Confesso que já parei de romantizar o espaço educacional. Os profissionais inseridos nele têm feito o trabalho dignamente e digladiam com assuntos que não os pertencem. Parar de romantizar não é o mesmo que desistir. Eu não desisto, porque acredito no poder da educação. Acredito no seu poder transformador. Todavia, não olho mais apenas para o bem-estar do aluno. Preocupo-me com o professor que tem trabalhado em condições precárias e vem sofrendo todo tipo de agressão dentro da escola. Como já disse em publicações anteriores, a sociedade vê a escola como inimiga. O seu principal alvo é o professor.
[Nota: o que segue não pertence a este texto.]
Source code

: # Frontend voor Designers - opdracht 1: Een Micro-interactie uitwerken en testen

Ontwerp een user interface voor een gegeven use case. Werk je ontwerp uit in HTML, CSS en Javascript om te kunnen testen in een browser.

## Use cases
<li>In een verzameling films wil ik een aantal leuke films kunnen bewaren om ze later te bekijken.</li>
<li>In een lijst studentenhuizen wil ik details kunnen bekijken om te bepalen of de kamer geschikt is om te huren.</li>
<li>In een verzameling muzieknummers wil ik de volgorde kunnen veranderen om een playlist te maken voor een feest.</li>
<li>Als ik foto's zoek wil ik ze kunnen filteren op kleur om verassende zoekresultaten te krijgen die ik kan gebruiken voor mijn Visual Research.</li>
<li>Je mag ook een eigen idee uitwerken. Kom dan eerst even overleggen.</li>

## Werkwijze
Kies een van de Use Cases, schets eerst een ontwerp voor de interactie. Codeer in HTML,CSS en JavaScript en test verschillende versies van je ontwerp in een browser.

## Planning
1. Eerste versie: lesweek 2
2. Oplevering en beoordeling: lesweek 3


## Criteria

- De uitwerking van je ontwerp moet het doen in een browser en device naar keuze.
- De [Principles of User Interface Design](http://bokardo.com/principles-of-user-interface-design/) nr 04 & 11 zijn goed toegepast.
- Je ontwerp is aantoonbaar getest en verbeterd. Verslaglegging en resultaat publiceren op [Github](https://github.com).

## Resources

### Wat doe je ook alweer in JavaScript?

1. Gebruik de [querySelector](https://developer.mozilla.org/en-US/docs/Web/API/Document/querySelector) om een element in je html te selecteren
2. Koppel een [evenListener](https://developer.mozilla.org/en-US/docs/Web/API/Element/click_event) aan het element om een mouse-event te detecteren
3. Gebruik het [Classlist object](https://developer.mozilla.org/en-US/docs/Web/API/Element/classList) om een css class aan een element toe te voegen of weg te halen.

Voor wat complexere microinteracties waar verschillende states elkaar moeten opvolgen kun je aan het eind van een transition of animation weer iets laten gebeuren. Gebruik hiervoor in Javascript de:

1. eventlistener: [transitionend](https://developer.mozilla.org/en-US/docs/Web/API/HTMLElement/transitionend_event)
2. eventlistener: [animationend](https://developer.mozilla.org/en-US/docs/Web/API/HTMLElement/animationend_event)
Quem o ataca é quem deveria trabalhar em conjunto: a família.
O aluno chega à escola com suas mochilas carregadas de problemas, e nós, os professores, ajudamos dentro das nossas condições emocionais para aliviar o peso deles. Já a família, o responsável por este aluno, procura-nos com “sangue nos olhos” e regurgita todo o ódio instaurado na alma e no coração perante o professor. Ultimamente, a violência dentro dos ambientais escolares tem mostrado a verdadeira face da família do século XXI: desiquilíbrio emocional, falta de empatia e falta de respeito. Este último tem sido tão frequente que não se pode acreditar os seus acontecimentos dentro de um local que preza pelo bom convívio e que tenta construir cidadãos do bem. A escola tenta, mas a família descontrói. Pais não colocam limites, são superprotetores e evitam que os seus filhos passem pela frustação. Estão criando seres humanos fracos que não estão prontos para a vida lá fora. Se as bolhas sociais, afetivas e educacionais não forem estouradas, o fracasso é inevitável.
Os filhos estão frequentando os espaços escolares a fim de provar o quê? Que são fortes e influentes? Que sabem brigar? Na verdade, este tipo de comportamento, embora vangloriado por muitos pais, só reforça a decadência da família. Saiam de suas redes sociais e vivam a realidade dos seus filhos. Deixem de seguir influencers e influenciem seus filhos a serem boas pessoas. Parem de compartilhar notícias falsas e compartilhem a verdade do mundo com os seus filhos. Deixem os filtros de lado de suas fotos e vivam na memória das suas crianças. Vocês colocaram um filho no mundo para dar orgulho e tentar mudar o mundo que vivemos. Seu filho tem que ser melhor que você. Faça jus ao ser chamado de pai ou mãe ou qualquer vínculo familiar. A escola agradece.